▶ **WHAT YOU NEED TO DO**: Ignoring every picture, transcribe the data in full as it stands.

▶ **TASK DATA**:
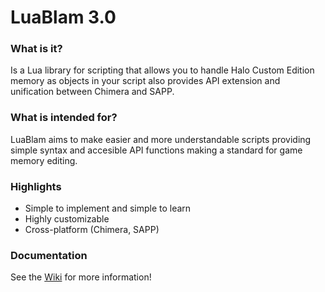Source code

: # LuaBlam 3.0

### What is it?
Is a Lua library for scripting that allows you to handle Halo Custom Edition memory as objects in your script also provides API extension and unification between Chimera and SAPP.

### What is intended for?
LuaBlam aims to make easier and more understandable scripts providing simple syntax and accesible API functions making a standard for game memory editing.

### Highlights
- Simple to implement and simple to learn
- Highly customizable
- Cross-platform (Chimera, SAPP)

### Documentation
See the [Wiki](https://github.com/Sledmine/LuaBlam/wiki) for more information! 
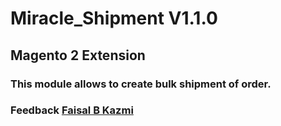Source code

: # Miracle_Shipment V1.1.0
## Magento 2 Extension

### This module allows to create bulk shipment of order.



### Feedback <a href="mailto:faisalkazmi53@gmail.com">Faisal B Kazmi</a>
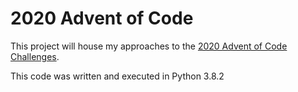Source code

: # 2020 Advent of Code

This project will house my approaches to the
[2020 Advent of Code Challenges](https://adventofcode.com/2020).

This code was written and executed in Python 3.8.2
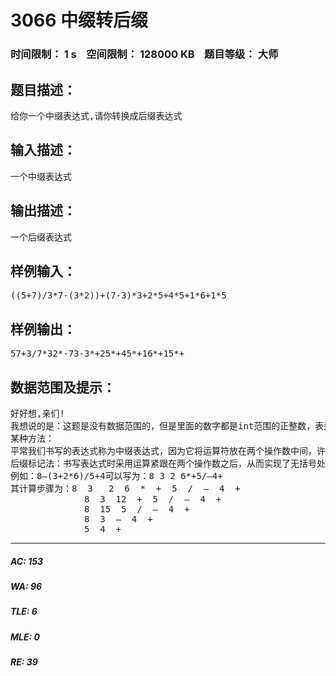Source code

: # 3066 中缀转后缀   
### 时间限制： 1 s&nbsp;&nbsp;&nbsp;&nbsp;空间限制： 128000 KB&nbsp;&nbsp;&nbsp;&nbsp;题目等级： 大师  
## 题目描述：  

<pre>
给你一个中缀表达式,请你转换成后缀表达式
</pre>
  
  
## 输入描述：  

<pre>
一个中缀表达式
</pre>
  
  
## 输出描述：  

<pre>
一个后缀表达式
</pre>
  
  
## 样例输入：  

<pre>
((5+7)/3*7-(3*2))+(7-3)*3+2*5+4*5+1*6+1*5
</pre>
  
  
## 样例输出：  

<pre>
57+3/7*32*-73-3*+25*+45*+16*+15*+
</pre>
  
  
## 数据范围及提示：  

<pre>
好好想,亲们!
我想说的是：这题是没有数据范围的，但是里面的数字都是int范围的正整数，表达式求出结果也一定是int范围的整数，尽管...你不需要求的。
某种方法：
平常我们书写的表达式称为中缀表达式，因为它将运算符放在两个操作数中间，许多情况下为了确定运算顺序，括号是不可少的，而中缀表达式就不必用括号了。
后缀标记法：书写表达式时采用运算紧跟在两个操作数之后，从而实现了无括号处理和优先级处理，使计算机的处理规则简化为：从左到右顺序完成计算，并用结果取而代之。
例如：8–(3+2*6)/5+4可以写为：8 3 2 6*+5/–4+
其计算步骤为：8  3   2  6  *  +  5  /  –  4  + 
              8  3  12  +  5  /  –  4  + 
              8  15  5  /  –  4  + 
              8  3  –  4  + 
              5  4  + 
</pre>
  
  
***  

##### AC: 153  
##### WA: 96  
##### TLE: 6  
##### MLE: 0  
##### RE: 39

▶ **REPLY TO THE EXERCISE**:
Source code

: # LuaBlam 3.0

### What is it?
Is a Lua library for scripting that allows you to handle Halo Custom Edition memory as objects in your script also provides API extension and unification between Chimera and SAPP.

### What is intended for?
LuaBlam aims to make easier and more understandable scripts providing simple syntax and accesible API functions making a standard for game memory editing.

### Highlights
- Simple to implement and simple to learn
- Highly customizable
- Cross-platform (Chimera, SAPP)

### Documentation
See the [Wiki](https://github.com/Sledmine/LuaBlam/wiki) for more information! 
Source code

: # Miracle_Shipment V1.1.0
## Magento 2 Extension

### This module allows to create bulk shipment of order.



### Feedback <a href="mailto:faisalkazmi53@gmail.com">Faisal B Kazmi</a>
Source code

: # 2020 Advent of Code

This project will house my approaches to the
[2020 Advent of Code Challenges](https://adventofcode.com/2020).

This code was written and executed in Python 3.8.2
Source code

: # 3066 中缀转后缀   
### 时间限制： 1 s&nbsp;&nbsp;&nbsp;&nbsp;空间限制： 128000 KB&nbsp;&nbsp;&nbsp;&nbsp;题目等级： 大师  
## 题目描述：  

<pre>
给你一个中缀表达式,请你转换成后缀表达式
</pre>
  
  
## 输入描述：  

<pre>
一个中缀表达式
</pre>
  
  
## 输出描述：  

<pre>
一个后缀表达式
</pre>
  
  
## 样例输入：  

<pre>
((5+7)/3*7-(3*2))+(7-3)*3+2*5+4*5+1*6+1*5
</pre>
  
  
## 样例输出：  

<pre>
57+3/7*32*-73-3*+25*+45*+16*+15*+
</pre>
  
  
## 数据范围及提示：  

<pre>
好好想,亲们!
我想说的是：这题是没有数据范围的，但是里面的数字都是int范围的正整数，表达式求出结果也一定是int范围的整数，尽管...你不需要求的。
某种方法：
平常我们书写的表达式称为中缀表达式，因为它将运算符放在两个操作数中间，许多情况下为了确定运算顺序，括号是不可少的，而中缀表达式就不必用括号了。
后缀标记法：书写表达式时采用运算紧跟在两个操作数之后，从而实现了无括号处理和优先级处理，使计算机的处理规则简化为：从左到右顺序完成计算，并用结果取而代之。
例如：8–(3+2*6)/5+4可以写为：8 3 2 6*+5/–4+
其计算步骤为：8  3   2  6  *  +  5  /  –  4  + 
              8  3  12  +  5  /  –  4  + 
              8  15  5  /  –  4  + 
              8  3  –  4  + 
              5  4  + 
</pre>
  
  
***  

##### AC: 153  
##### WA: 96  
##### TLE: 6  
##### MLE: 0  
##### RE: 39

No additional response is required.